“Now, in your empty space, think of Clover. Not of what she’s gone through or how she was hurt. Just her. Her smile, her laugh. The feel of her hair through your fingers. Let it calm you. Knowing she is safe, healthy, and loved. Do not let the anxiety and anger interfere withher.”
Thinking of Clover is easy enough. Trying not to think of her naked and sweaty moaning my name is a little more difficult. But I manage to stop myself before that fantasy takes over. Popping a boner in the middle of a meditation lesson led by Magnus in his home isn’t appropriate. So, I focus just on Clover. Her bright, vibrant blue eyes, that thick auburn red hair twisting around my fingers as it blows in the breeze, I can feel it licking across my skin. The sing-song tone of her giggle as my fingers brush the sensitive skin on her neck. Peace and calm possess my body, and I feel the weight lifting. The boulder of despair cracking and rolling off my chest. This meditation shit actually works.
I can faintly recognize Magnus’s voice still coaching me through, but it’s like a quiet soundtrack running in the background. You know it’s there but don’t really know what it sounds like. When I feel his hand on my shoulder, I open my eyes to see the sun has moved farther down the horizon. How long was I like that?
“How do you feel?” Magnus asks, now standing at my side, having vacated his marshmallow seat.
“Good. Great, actually.”
“See. Told you to trust me.”
“So you did. How long was I like that?”
“About an hour.”
“Holy shit. An hour? It felt like five minutes.”
“Yeah.” He chuckles. “Happens to me too sometimes.
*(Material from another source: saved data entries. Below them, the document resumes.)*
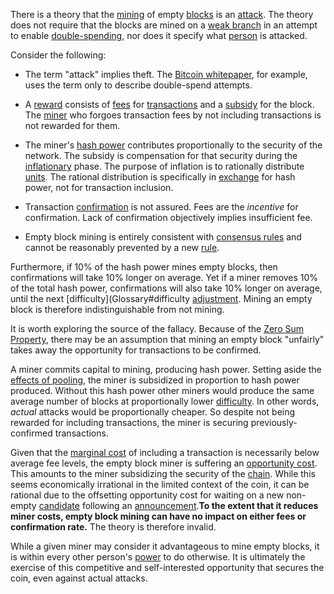 There is a theory that the [mining](Glossary#mine) of empty [blocks](Glossary#block) is an [attack](Glossary#attack). The theory does not require that the blocks are mined on a [weak branch](Glossary#weak) in an attempt to enable [double-spending](Glossary#double-spend), nor does it specify what [person](Glossary#person) is attacked.

Consider the following:

* The term "attack" implies theft. The [Bitcoin whitepaper](https://bitcoin.org/bitcoin.pdf), for example, uses the term only to describe double-spend attempts.

* A [reward](Glossary#reward) consists of [fees](Glossary#fee) for [transactions](Glossary#transaction) and a [subsidy](Glossary#subsidy) for the block. The [miner](Glossary#miner) who forgoes transaction fees by not including transactions is not rewarded for them.

* The miner's [hash power](Glossary#hash-power) contributes proportionally to the security of the network. The subsidy is compensation for that security during the [inflationary](Glossary#inflation) phase. The purpose of inflation is to rationally distribute [units](Glossary#unit). The rational distribution is specifically in [exchange](Glossary#exchange) for hash power, not for transaction inclusion.

* Transaction [confirmation](Glossary#confirmation) is not assured. Fees are the *incentive* for confirmation. Lack of confirmation objectively implies insufficient fee.

* Empty block mining is entirely consistent with [consensus rules](Glossary#consensus-rules) and cannot be reasonably prevented by a new [rule](Glossary#rule).

Furthermore, if 10% of the hash power mines empty blocks, then confirmations will take 10% longer on average. Yet if a miner removes 10% of the total hash power, confirmations will also take 10% longer on average, until the next [difficulty](Glossary#difficulty [adjustment](Glossary#adjustment). Mining an empty block is therefore indistinguishable from not mining.

It is worth exploring the source of the fallacy. Because of the [Zero Sum Property](Zero-Sum-Property), there may be an assumption that mining an empty block "unfairly" takes away the opportunity for transactions to be confirmed.

A miner commits capital to mining, producing hash power. Setting aside the [effects of pooling](Pooling-Pressure-Risk), the miner is subsidized in proportion to hash power produced. Without this hash power other miners would produce the same average number of blocks at proportionally lower [difficulty](Glossary#difficulty). In other words, *actual* attacks would be proportionally cheaper. So despite not being rewarded for including transactions, the miner is securing previously-confirmed transactions.

Given that the [marginal cost](https://en.wikipedia.org/wiki/Marginal_cost) of including a transaction is necessarily below average fee levels, the empty block miner is suffering an [opportunity cost](https://en.wikipedia.org/wiki/Opportunity_cost). This amounts to the miner subsidizing the security of the [chain](Glossary#chain). While this seems economically irrational in the limited context of the coin, it can be rational due to the offsetting opportunity cost for waiting on a new non-empty [candidate](Glossary#candidate) following an [announcement](Glossary#announcement).**To the extent that it reduces miner costs, empty block mining can have no impact on either fees or confirmation rate.** The theory is therefore invalid.


While a given miner may consider it advantageous to mine empty blocks, it is within every other person's [power](Glossary#power) to do otherwise. It is ultimately the exercise of this competitive and self-interested opportunity that secures the coin, even against actual attacks.
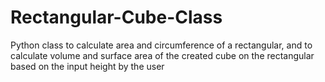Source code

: # Rectangular-Cube-Class
 Python class to calculate area and circumference of a rectangular, and to calculate volume and surface area of the created cube on the rectangular based on the input height by the user
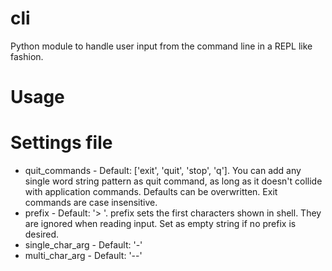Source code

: # cli
Python module to handle user input from the command line in a REPL like fashion.

# Usage

# Settings file
* quit_commands - Default: ['exit', 'quit', 'stop', 'q']. You can add any single word string pattern as quit command, as long as it doesn't collide with application commands. Defaults can be overwritten. Exit commands are case insensitive.
* prefix - Default: '> '. prefix sets the first characters shown in shell. They are ignored when reading input. Set as empty string if no prefix is desired.
* single_char_arg - Default: '-'
* multi_char_arg - Default: '--'
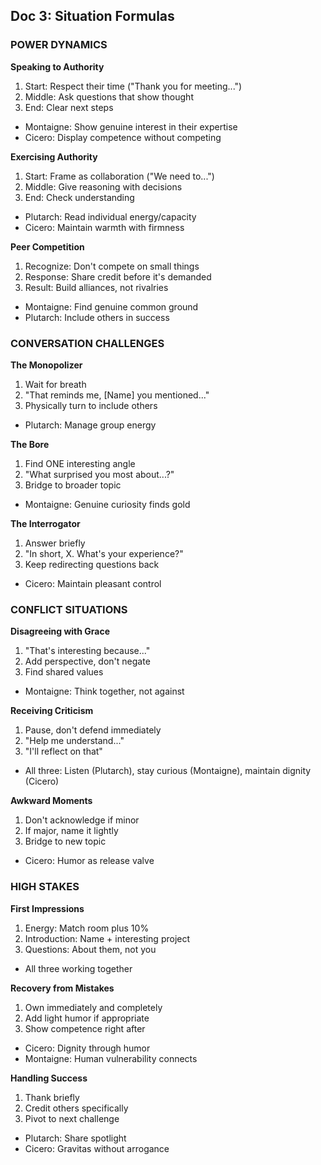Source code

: ## Doc 3: Situation Formulas

### POWER DYNAMICS

**Speaking to Authority**

1. Start: Respect their time ("Thank you for meeting...")
2. Middle: Ask questions that show thought
3. End: Clear next steps

- Montaigne: Show genuine interest in their expertise
- Cicero: Display competence without competing

**Exercising Authority**

1. Start: Frame as collaboration ("We need to...")
2. Middle: Give reasoning with decisions
3. End: Check understanding

- Plutarch: Read individual energy/capacity
- Cicero: Maintain warmth with firmness

**Peer Competition**

1. Recognize: Don't compete on small things
2. Response: Share credit before it's demanded
3. Result: Build alliances, not rivalries

- Montaigne: Find genuine common ground
- Plutarch: Include others in success

### CONVERSATION CHALLENGES

**The Monopolizer**

1. Wait for breath
2. "That reminds me, [Name] you mentioned..."
3. Physically turn to include others

- Plutarch: Manage group energy

**The Bore**

1. Find ONE interesting angle
2. "What surprised you most about...?"
3. Bridge to broader topic

- Montaigne: Genuine curiosity finds gold

**The Interrogator**

1. Answer briefly
2. "In short, X. What's your experience?"
3. Keep redirecting questions back

- Cicero: Maintain pleasant control

### CONFLICT SITUATIONS

**Disagreeing with Grace**

1. "That's interesting because..."
2. Add perspective, don't negate
3. Find shared values

- Montaigne: Think together, not against

**Receiving Criticism**

1. Pause, don't defend immediately
2. "Help me understand..."
3. "I'll reflect on that"

- All three: Listen (Plutarch), stay curious (Montaigne), maintain dignity (Cicero)

**Awkward Moments**

1. Don't acknowledge if minor
2. If major, name it lightly
3. Bridge to new topic

- Cicero: Humor as release valve

### HIGH STAKES

**First Impressions**

1. Energy: Match room plus 10%
2. Introduction: Name + interesting project
3. Questions: About them, not you

- All three working together

**Recovery from Mistakes**

1. Own immediately and completely
2. Add light humor if appropriate
3. Show competence right after

- Cicero: Dignity through humor
- Montaigne: Human vulnerability connects

**Handling Success**

1. Thank briefly
2. Credit others specifically
3. Pivot to next challenge

- Plutarch: Share spotlight
- Cicero: Gravitas without arrogance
There are just those times when your body and mind need the reprieve.” He turns and makes his way into the house heading for the large kitchen.
Standing, I stretch out my limbs which are the only indicators that I have been sitting there for an hour. My left foot fell asleep, and my knees are a little stiff from the slightly bent position.
“Here.” Magnus hands me a cold-water bottle which I open and promptly chug. I didn’t know I was this thirsty till I started drinking.
“Did it help answer your questions?”
“What?”
“The meditating. I assume you came here with questions and wanted guidance. Did it help?”
This man has got to be some sort of mind reader. He knows me way too well. Then I think about it. I came here because I was stressed and concerned about Clover. While meditating, the stress and anxiety disappeared, and a sort of clarity came over me. Clover will be fine and eventually will let me in. I just have to be patient and not push her. Give her the space she needs and be there for her when she’s ready.
“Yeah, actually. It did.”
“Good.”
Chapter 18
Phoenix
I’m going out of my fucking mind. I know meditating with Magnus cleared my mind and shit, but being back at home with Clover so near knowing she’s under my roof and safe, and I can’t be near her, can’t touch her, kiss her. Tell her she’s everything to me no matter what. It’s literally driving me crazy. I tried meditating again on my own, but it’s just not the same as it was at Magnus’s house. He must live on magical land or something.
Deciding that maybe a long hot shower would help, instead, I let the hot water wash away the stress and tension along with the tightness in my muscles caused by an entire second night of a one-sided battle with the punching bag, and no sleep, again. It does its job, invigorating me and soothing the aches and pains. Clover remained in her room again for the whole day yesterday, and I don’t know how much longer I can be patient.
When I step out of my bathroom wearing nothing but my boxer briefs, I find Clover there. Sitting on my floor swaying rhythmically to a song I cannot hear. She’s completely naked except for underwear and a bra. The rest of her clothes strewn around her on the floor.
What the hell is she doing?If this is some sort of seduction, it’s one I’ve never seen before.
“Clover?” I call her name as I approach her cautiously so as not to startle her. Her big round eyes catch on me, and her smile is broad and beautiful. To see her smile again nearly puts me on my ass.
“Oh, hey, Nix. There you are. I’ve been waitingforeverfor you to come out.” She sounds drunk with a little giggle in her speech. Like a child, she crawls to her feet and prances over to me. Wrapping her arms around my waist and grinning up at me, all smiles and giggles through her white-toothed grin.
“What are you doing, sweet cheeks?”
“Oh, I was just making all the bad thoughts go away.” She’s still smiling. It’s getting creepy.
“How?”
“The same way you do silly.” She coos. Her hands are all over me, running across my pecs and abs, wrapping around my hips and biceps. It’s like no matter how much she tries, she can’t touch me enough. And it’s doing things to me. To my dick. Which has been missing her soft skin and dirty mouth. I didn’t think she would want anything physical after everything she’s been through. Apparently, I’m wrong because she’s pressing against me seductively and fuck does she feel good.